- _Exercise description_
Show all the lines in the data below that include the word "home".

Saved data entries
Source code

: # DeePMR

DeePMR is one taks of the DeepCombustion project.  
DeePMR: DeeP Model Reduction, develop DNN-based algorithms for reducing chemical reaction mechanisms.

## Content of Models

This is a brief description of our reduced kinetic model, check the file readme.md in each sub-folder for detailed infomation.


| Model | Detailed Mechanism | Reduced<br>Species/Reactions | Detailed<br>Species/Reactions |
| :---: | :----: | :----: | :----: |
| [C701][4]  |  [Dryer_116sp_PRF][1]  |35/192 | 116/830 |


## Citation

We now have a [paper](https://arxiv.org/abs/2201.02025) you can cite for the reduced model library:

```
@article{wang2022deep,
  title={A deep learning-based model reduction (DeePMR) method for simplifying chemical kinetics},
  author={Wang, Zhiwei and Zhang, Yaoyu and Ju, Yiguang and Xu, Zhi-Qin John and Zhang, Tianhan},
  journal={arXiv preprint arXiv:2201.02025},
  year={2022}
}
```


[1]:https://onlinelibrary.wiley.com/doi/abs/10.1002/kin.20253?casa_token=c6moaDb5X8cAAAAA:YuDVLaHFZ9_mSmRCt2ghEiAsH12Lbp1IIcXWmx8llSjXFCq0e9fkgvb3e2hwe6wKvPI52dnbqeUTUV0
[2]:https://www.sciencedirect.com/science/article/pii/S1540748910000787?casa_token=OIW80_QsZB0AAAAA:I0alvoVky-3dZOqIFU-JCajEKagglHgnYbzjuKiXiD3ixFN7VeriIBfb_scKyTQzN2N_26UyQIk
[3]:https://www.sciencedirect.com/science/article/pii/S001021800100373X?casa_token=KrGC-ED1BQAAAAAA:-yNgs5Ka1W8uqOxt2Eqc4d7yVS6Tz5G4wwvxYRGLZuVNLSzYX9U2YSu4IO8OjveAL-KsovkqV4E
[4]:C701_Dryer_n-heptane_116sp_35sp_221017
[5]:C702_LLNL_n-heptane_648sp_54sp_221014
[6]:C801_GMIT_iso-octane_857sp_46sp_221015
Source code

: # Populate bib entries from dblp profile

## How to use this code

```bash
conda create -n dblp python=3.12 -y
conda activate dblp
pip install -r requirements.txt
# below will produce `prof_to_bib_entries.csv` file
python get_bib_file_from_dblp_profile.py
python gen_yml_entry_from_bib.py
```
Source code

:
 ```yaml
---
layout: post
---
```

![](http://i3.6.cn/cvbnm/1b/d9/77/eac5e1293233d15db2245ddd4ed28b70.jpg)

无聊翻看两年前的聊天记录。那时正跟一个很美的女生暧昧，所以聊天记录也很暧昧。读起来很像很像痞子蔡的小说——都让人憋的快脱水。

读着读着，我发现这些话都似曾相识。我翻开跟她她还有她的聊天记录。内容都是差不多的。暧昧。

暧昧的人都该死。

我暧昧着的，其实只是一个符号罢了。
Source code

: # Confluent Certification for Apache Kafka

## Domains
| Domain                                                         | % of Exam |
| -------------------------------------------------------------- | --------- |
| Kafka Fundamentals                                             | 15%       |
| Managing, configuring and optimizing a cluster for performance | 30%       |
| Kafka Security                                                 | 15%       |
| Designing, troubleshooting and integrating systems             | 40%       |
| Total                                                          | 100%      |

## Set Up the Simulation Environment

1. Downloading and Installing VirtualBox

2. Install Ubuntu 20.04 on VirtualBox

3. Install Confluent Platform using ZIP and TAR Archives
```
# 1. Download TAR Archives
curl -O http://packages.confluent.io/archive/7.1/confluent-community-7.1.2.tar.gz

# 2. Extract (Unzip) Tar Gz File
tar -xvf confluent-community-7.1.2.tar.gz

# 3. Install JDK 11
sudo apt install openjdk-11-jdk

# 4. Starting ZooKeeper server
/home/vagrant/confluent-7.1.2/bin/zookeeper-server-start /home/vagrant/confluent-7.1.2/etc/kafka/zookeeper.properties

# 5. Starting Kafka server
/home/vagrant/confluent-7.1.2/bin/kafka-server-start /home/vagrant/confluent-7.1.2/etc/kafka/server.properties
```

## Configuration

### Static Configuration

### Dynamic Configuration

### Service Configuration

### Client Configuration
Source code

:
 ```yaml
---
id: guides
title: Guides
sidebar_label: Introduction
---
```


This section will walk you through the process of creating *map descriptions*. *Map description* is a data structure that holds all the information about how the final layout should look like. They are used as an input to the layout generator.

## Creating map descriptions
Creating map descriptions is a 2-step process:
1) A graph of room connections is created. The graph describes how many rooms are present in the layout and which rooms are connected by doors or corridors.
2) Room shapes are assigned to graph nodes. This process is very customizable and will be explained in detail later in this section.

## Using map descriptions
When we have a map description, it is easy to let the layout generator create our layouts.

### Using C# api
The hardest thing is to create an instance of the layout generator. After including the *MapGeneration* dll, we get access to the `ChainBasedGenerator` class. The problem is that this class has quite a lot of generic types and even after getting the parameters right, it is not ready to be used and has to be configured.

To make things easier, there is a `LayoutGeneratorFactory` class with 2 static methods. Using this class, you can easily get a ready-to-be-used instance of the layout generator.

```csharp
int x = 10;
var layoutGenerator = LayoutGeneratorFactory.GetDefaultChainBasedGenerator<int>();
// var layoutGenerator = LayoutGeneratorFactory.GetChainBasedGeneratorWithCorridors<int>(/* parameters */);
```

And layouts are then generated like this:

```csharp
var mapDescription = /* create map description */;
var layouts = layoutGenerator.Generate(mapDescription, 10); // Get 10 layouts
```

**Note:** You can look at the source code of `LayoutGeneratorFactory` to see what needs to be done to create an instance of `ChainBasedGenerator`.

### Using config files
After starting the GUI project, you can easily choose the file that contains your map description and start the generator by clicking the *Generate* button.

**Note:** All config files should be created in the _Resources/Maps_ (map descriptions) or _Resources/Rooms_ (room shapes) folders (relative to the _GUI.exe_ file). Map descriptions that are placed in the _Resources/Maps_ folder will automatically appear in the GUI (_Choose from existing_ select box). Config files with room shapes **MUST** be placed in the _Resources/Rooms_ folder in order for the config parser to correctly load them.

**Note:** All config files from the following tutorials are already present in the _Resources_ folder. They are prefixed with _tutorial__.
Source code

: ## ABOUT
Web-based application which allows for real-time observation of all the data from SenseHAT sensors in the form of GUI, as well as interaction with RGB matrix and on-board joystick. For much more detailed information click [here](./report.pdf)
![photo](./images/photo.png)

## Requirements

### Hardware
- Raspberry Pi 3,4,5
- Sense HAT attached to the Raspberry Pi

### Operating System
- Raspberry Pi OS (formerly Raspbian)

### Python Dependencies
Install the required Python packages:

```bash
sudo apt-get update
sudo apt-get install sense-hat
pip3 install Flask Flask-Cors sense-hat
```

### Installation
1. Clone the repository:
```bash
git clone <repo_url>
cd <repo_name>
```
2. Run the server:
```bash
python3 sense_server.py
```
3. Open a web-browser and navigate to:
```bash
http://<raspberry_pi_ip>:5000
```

- _Exercise result_
/home/vagrant/confluent-7.1.2/bin/zookeeper-server-start /home/vagrant/confluent-7.1.2/etc/kafka/zookeeper.properties
/home/vagrant/confluent-7.1.2/bin/kafka-server-start /home/vagrant/confluent-7.1.2/etc/kafka/server.properties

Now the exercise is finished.